╔══
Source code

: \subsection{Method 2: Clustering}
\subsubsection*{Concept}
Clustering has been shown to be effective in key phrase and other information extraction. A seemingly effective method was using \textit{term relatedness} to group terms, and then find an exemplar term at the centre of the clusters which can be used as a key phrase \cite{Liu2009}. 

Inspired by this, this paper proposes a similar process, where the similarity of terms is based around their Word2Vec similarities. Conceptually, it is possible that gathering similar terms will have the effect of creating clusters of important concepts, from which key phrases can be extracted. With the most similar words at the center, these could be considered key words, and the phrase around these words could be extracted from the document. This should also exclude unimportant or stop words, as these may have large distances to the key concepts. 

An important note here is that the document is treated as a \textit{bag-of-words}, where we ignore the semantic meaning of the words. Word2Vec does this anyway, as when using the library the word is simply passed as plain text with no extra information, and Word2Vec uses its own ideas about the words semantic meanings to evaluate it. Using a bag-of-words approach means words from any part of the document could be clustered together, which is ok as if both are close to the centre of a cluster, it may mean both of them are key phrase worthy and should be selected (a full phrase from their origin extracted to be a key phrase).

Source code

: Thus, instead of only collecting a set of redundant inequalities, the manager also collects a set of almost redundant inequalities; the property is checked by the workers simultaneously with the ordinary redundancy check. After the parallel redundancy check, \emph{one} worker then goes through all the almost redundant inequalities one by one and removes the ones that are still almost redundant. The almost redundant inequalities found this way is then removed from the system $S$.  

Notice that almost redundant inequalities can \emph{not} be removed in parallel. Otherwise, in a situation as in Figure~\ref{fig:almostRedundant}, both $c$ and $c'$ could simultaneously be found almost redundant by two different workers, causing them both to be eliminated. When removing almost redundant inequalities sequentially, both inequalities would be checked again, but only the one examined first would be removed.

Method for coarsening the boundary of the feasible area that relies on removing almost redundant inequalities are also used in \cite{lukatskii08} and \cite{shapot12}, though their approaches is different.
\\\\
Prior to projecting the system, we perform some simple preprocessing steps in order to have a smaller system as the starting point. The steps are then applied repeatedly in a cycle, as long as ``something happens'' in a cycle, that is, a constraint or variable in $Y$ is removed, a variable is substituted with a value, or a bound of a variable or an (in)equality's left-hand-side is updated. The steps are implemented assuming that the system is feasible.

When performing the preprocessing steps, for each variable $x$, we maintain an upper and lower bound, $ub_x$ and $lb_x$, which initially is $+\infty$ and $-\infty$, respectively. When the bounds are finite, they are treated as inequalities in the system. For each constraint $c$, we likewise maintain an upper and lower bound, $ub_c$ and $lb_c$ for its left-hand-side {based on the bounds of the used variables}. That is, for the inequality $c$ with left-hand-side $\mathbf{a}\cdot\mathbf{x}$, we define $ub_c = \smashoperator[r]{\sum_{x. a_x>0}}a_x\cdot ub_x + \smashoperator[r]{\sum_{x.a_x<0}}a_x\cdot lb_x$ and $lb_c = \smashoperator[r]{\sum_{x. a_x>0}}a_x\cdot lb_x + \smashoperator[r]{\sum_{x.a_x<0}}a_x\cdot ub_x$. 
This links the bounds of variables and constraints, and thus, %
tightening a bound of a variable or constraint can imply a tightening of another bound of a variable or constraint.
╚══
Whenever a line of the data holds the string "should", pick that line out.

Inspired by this, this paper proposes a similar process, where the similarity of terms is based around their Word2Vec similarities. Conceptually, it is possible that gathering similar terms will have the effect of creating clusters of important concepts, from which key phrases can be extracted. With the most similar words at the center, these could be considered key words, and the phrase around these words could be extracted from the document. This should also exclude unimportant or stop words, as these may have large distances to the key concepts. 
An important note here is that the document is treated as a \textit{bag-of-words}, where we ignore the semantic meaning of the words. Word2Vec does this anyway, as when using the library the word is simply passed as plain text with no extra information, and Word2Vec uses its own ideas about the words semantic meanings to evaluate it. Using a bag-of-words approach means words from any part of the document could be clustered together, which is ok as if both are close to the centre of a cluster, it may mean both of them are key phrase worthy and should be selected (a full phrase from their origin extracted to be a key phrase).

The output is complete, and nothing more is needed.